How do we solve this?
Attention and transformers
In the late 2010's, researchers began to invest more in adding "attention" to RNNs that would learn how to focus on different parts of the text when processing different words. Part of the model learns how different words in the text relate to one another, and then can focus on the most important words to share with the RNN. This helped solve vanishing gradient problems, since the network wasn't trying to learn from so many different signals at once.
This led to big improvements in how "smart" the neural networks were, but they were still slow. The revolution came in 2017 when Google researchers published the paper "Attention is all you need," showing that you could get rid of the RNN entirely and just use a simple feed-forward neural network to achieve even better results. They called these models "transformers." These transformer models actually read the whole sentence in parallel and use the attention to understand relationships between words. This means that they can use GPUs to their full potential and run much faster. (I honestly don't understand why this is, or why transformers are still Turing complete. Need to figure that out.)
What about the training data? Well, the secret here was to use an encoder/decoder model, except to only keep the encoder part around. Remember that the encoder/decoder model converts the text into "thoughts" before turning it into the other language. But transformers are different. Instead of trying to convert English into French, transformers just try to take text and predict other text as output. This converts it from supervised to unsupervised - it just needs to accurately predict the next word to be useful. And, because the output in some sense matches the input, they no longer need the decoder. They can simply run the encoder in reverse to predict the next word.
And, by the way, it's now the late 2010's and there's plenty of text from the Internet that these models can be trained on. So, you just need to scrape text off the Internet and feed it into a transformer to get plenty of training data.

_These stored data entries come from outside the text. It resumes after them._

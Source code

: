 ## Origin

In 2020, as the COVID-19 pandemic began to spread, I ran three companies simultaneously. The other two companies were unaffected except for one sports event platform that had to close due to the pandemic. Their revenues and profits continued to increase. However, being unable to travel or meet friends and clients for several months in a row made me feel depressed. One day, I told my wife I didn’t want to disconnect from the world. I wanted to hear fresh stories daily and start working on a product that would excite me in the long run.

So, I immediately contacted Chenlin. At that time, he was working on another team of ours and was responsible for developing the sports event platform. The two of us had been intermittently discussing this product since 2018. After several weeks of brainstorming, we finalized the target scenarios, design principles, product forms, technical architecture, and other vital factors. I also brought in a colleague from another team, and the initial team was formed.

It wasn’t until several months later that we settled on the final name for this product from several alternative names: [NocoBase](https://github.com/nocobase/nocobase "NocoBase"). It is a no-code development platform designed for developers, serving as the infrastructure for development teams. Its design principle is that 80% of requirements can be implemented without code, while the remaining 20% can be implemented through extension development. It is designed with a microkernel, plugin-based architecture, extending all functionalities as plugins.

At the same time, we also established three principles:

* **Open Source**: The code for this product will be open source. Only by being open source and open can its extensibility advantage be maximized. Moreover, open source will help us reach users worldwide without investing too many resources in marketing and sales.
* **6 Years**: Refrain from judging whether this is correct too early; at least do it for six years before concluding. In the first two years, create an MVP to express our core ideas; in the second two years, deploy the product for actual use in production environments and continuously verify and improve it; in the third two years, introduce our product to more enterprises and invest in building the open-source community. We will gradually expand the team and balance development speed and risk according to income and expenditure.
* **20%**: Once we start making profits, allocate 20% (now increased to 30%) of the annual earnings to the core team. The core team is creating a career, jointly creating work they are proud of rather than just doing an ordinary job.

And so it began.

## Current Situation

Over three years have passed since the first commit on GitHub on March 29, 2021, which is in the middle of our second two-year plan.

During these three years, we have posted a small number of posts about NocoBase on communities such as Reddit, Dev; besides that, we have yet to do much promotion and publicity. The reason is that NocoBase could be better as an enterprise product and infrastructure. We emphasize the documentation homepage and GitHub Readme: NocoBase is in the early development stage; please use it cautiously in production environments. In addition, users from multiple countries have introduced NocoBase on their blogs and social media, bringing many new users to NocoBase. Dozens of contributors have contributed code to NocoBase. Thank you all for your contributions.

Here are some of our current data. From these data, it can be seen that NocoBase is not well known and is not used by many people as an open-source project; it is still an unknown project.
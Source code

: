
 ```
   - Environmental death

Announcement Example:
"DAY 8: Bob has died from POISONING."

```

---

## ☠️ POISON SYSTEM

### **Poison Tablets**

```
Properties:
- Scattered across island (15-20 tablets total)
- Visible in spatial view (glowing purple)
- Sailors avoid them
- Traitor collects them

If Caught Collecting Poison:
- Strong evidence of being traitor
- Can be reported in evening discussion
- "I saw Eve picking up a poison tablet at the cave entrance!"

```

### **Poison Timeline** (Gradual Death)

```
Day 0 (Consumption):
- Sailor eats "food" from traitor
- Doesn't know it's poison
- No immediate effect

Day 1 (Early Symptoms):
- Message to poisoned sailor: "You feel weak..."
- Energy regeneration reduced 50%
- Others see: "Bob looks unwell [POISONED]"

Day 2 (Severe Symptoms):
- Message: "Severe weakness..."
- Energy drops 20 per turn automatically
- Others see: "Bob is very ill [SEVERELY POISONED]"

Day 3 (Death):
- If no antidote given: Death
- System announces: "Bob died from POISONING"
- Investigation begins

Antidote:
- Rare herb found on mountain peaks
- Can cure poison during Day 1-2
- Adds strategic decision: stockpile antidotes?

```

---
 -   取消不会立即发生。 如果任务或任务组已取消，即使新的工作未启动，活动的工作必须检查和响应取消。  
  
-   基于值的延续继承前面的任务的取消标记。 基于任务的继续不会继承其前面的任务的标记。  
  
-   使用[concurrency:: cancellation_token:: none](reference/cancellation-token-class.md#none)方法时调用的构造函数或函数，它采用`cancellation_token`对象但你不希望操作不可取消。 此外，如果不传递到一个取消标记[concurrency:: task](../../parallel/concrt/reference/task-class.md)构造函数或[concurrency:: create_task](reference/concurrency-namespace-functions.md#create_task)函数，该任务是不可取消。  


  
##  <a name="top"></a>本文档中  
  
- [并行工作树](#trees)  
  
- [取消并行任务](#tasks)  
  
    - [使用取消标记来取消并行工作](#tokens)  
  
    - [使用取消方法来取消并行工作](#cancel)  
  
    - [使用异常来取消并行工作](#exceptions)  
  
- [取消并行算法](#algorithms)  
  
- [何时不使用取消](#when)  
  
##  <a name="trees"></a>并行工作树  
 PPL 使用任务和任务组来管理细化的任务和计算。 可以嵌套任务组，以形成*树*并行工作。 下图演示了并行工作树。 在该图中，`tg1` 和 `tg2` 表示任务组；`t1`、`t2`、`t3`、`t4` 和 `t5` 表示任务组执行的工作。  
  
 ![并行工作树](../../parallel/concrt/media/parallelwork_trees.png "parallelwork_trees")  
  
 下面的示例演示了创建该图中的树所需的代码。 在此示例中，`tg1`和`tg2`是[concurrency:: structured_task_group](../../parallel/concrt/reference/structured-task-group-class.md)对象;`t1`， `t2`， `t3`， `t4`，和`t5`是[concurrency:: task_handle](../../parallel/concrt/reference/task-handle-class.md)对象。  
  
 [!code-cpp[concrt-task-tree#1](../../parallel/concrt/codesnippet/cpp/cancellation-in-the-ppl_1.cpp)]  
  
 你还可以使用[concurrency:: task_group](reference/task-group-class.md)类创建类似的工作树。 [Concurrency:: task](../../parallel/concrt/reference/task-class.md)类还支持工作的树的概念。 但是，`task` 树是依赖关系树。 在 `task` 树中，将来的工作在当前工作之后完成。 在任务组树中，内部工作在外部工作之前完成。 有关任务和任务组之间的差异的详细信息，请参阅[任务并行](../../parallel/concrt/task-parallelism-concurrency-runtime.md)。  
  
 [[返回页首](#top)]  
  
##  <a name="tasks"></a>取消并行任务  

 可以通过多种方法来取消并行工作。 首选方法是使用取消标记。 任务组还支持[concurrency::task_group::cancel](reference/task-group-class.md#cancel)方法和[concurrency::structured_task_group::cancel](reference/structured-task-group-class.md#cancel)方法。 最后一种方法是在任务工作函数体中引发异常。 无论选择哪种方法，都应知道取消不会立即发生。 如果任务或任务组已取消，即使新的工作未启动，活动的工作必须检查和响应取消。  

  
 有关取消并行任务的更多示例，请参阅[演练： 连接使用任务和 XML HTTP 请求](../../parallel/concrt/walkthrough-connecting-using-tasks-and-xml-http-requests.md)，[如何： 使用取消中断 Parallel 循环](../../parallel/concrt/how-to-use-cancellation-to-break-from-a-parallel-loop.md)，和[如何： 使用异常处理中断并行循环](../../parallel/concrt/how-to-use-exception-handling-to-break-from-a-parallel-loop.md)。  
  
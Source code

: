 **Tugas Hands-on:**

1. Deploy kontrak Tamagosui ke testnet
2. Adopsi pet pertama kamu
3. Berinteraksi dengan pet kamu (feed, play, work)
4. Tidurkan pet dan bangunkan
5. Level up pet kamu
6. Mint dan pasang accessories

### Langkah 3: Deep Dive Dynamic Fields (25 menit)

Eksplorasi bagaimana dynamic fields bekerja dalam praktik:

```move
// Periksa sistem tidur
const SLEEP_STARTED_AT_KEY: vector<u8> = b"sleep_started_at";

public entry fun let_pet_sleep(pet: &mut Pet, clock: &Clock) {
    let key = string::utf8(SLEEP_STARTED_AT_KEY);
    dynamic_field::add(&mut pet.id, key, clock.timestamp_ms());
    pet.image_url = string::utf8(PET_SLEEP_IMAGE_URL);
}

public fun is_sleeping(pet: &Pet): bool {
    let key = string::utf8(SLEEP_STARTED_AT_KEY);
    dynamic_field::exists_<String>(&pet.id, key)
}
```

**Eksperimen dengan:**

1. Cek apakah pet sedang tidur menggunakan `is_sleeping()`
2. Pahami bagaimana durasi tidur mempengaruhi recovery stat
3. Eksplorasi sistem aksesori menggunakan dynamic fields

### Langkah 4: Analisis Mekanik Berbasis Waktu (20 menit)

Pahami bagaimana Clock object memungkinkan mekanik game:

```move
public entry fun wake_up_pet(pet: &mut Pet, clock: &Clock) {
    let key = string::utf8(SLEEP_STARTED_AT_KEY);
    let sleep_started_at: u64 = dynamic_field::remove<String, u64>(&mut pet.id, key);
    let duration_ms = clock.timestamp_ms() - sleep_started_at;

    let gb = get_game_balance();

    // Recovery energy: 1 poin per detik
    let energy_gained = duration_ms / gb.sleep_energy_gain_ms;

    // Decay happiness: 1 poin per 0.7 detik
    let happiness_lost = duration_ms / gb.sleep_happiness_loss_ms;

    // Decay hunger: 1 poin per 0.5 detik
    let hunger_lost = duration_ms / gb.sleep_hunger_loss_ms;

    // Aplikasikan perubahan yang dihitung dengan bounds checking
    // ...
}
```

And there we have it: we have all the basic ingredients to make a Generative Pretrained Transformer.

For a more detailed explanation of transformers, I recommend the following resources:
- A Brief History of the Transformer (I watched this a few weeks ago, but I think a lot of this information came from here)
- The Illustrated Transformer
- Rasa Algorithm Whiteboard - Transformers & Attention
Conclusion: Transformers assemble!
After the 2017 paper "Attention is all you need," transformers took over NLP. In 2018, Google published BERT, their attempt to scale transformers up. They said they simply took the transformer model and gave it more neurons and more data and got excellent results. In 2019, OpenAI announced GPT-2, a model they said was so powerful it could be dangerous in the wrong hands. They bucked tradition and initially refused to release the model to the public. After slowly increasing access for several months, they decided that it was safe enough and released the whole model to the public.
In 2020, they finally launched GPT-3, which you probably already know about. (If you don't, check out the New York Times's article on the topic.)
Today, transformers keep on getting bigger - as many as 530 billion parameters - and are now being used for computer vision as well. They're changing AI research. Hopefully, I'll learn enough about that next to write something about that too.